Le tribunal administratif de Paris concluait que Bruno LASSERRE, dont le nom était pudiquement dissimulé derrière l’intitulé générique de l’institution qu’il incarnait, avait failli à ses responsabilités : « Il doit être admis, au vu de ces éléments, que l’administration n’a pas, dans les délais requis par la gravité de la situation et la persistance de risques psycho-sociaux, procédé aux actions nécessaires pour faire cesser au plus tôt la situation de harcèlement moral dont était victime M. Mouzon et protéger la santé de cet agent« .
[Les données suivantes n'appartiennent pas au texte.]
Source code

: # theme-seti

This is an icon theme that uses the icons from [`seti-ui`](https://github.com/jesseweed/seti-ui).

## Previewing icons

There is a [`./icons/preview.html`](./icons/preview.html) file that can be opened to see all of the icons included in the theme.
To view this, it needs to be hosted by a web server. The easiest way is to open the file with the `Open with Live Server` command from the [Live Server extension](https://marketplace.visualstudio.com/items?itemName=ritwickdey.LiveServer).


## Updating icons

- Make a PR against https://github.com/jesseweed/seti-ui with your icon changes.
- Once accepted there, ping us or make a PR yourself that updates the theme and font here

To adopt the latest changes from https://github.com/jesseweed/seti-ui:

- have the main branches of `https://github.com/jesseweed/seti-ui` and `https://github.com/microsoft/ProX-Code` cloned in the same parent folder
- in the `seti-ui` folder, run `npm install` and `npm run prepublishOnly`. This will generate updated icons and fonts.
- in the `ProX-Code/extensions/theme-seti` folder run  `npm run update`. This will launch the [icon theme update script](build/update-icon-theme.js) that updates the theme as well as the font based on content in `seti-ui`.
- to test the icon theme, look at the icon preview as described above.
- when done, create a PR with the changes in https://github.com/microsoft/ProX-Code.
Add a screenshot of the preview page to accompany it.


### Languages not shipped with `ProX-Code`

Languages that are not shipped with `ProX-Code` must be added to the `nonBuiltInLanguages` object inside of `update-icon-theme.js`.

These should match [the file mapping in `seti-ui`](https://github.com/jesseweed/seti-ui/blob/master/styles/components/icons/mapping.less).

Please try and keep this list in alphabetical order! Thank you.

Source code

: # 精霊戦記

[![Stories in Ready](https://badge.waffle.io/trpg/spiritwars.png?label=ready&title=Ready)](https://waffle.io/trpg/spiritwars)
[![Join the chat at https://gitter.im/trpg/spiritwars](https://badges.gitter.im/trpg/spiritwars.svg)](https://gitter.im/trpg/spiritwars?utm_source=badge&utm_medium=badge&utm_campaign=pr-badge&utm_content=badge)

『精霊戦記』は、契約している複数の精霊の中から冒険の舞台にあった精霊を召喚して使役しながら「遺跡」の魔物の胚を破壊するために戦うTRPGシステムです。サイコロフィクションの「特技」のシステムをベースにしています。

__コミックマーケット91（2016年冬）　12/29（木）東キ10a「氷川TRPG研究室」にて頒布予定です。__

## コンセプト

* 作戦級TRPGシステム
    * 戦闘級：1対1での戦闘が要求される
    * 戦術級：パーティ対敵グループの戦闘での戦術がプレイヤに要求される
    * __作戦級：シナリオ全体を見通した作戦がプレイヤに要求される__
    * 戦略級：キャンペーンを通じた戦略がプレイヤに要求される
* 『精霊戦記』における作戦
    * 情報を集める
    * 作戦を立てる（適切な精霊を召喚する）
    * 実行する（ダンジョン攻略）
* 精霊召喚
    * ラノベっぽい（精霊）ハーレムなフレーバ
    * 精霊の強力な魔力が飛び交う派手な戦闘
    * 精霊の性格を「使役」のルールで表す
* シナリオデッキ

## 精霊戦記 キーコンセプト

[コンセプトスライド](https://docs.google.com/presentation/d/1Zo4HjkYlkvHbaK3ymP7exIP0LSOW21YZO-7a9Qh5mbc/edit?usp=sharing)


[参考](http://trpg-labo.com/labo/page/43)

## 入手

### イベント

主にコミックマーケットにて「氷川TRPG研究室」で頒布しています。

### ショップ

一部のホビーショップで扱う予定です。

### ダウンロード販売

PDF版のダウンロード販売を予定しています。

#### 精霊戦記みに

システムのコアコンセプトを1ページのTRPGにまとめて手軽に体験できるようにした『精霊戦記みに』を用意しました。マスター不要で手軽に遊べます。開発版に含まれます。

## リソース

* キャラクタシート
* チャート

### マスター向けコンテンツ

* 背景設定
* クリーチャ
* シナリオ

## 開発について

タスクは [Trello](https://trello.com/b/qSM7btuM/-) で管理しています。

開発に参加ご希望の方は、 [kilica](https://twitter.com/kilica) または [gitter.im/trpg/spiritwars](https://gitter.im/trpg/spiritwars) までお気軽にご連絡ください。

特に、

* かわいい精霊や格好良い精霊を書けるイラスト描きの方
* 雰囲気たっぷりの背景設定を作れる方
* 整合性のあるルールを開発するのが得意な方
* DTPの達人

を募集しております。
Ni l’État, ni l’Autorité de la concurrence n’ont interjeté appel de ce jugement devenu depuis lors définitif.

La mère d’Alain Mouzon a poursuivi son combat judiciaire en portant plainte contre Fabien Zivy pour harcèlement moral, et contre Bruno LASSERRE pour complicité de harcèlement moral.

Bruno LASSERRE, de son côté, a poursuivi son ascension vers le cénacle du pouvoir juridictionnel administratif : le 28 septembre 2016, il a été nommé président de la section de l’intérieur du Conseil d’Etat, puis le 16 mai 2018, le président de la République l’a nommé vice-président du conseil d’Etat à compter du 29 mai 2018, fonctions qu’il a quittées le 4 janvier 2022, non pas volontairement, mais parce qu’il était atteint par la limite d’âge.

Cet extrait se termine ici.